WHAT YOU ARE ASKED TO DO:
In the data that follows, find each line containing "sélectionnez" and copy it.

---------------

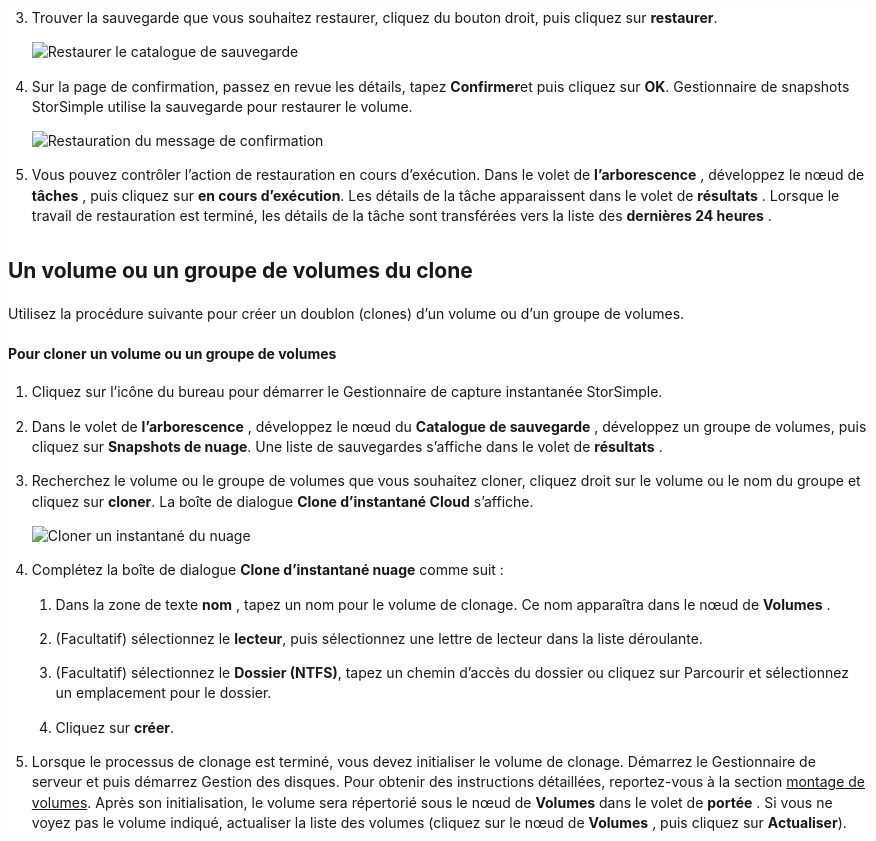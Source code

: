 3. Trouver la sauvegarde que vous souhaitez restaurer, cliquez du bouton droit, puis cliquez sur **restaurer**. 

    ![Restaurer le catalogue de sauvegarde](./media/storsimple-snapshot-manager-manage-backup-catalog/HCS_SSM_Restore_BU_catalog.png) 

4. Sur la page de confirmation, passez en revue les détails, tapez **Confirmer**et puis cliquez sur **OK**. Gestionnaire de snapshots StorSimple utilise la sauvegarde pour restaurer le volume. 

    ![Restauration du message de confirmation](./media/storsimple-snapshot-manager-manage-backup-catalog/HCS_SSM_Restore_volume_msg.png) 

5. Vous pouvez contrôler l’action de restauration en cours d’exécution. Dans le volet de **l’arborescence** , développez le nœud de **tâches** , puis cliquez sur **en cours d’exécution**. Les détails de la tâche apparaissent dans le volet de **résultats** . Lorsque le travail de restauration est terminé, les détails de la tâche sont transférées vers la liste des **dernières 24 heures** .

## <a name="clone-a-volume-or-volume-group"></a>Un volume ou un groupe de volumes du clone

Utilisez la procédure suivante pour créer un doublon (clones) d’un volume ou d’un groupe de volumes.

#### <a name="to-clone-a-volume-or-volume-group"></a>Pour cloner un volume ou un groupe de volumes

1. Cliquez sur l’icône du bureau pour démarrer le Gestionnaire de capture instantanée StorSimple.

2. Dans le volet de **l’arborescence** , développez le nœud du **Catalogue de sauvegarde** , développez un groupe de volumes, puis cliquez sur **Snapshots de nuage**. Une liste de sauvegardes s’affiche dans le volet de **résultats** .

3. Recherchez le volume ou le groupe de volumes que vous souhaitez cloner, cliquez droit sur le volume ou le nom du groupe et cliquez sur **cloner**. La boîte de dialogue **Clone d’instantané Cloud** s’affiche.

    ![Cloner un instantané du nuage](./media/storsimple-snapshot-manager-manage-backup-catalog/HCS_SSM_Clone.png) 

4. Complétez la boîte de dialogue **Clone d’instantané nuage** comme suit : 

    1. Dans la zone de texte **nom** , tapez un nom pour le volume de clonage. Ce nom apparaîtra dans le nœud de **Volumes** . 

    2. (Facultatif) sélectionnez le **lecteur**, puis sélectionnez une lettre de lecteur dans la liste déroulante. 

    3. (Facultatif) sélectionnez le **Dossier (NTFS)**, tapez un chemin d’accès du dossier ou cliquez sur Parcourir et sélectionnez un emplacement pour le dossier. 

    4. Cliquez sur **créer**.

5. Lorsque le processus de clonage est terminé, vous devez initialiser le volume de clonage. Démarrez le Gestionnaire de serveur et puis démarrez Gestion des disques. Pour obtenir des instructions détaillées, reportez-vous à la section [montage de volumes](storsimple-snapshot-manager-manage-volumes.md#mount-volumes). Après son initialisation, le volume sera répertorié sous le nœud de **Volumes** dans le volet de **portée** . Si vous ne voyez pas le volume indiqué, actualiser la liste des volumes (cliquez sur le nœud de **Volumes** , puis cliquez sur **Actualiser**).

---------------

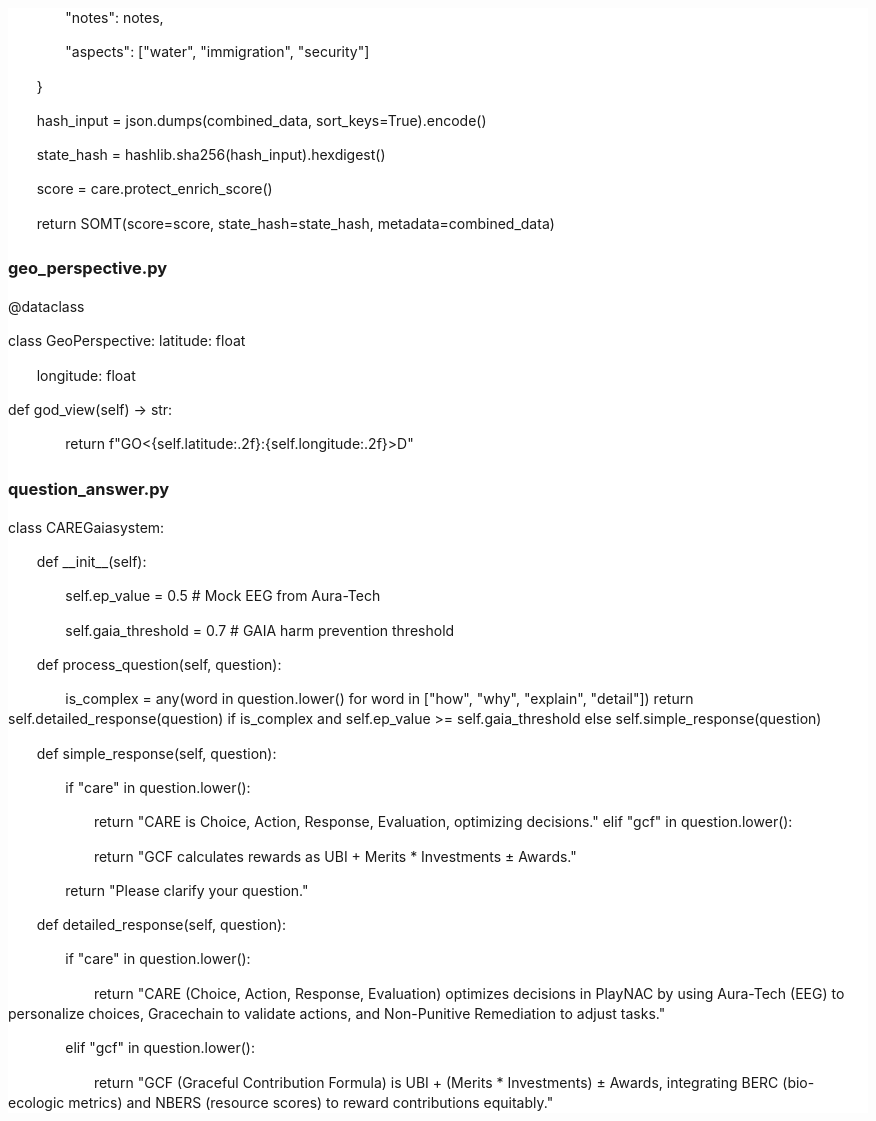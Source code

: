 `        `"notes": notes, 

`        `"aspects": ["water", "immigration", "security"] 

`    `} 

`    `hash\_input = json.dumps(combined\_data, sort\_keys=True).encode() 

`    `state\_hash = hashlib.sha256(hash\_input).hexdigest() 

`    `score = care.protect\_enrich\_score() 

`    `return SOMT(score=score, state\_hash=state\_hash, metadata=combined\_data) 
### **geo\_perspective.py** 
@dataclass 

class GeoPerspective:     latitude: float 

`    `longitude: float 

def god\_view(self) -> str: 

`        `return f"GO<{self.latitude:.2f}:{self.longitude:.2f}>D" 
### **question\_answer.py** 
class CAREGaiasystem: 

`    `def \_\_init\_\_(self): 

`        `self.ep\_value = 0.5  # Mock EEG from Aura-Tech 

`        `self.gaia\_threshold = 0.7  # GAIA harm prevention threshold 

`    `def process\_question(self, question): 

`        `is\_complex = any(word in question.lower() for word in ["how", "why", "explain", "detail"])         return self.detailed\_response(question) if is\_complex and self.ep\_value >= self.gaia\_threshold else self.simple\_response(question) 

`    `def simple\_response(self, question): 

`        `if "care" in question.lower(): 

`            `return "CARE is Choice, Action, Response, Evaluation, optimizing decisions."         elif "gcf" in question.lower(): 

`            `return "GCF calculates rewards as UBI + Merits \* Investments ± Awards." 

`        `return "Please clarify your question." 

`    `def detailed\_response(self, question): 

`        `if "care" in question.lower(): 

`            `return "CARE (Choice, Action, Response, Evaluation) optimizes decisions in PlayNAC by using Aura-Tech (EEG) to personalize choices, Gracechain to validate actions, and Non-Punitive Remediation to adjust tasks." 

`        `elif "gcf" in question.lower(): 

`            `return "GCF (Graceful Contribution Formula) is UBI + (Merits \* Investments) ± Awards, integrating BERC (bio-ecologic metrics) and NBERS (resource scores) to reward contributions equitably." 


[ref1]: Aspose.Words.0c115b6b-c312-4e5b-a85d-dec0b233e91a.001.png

---------------

RESPONSE FOR THIS EXERCISE:
    2. (Facultatif) sélectionnez le **lecteur**, puis sélectionnez une lettre de lecteur dans la liste déroulante. 
    3. (Facultatif) sélectionnez le **Dossier (NTFS)**, tapez un chemin d’accès du dossier ou cliquez sur Parcourir et sélectionnez un emplacement pour le dossier. 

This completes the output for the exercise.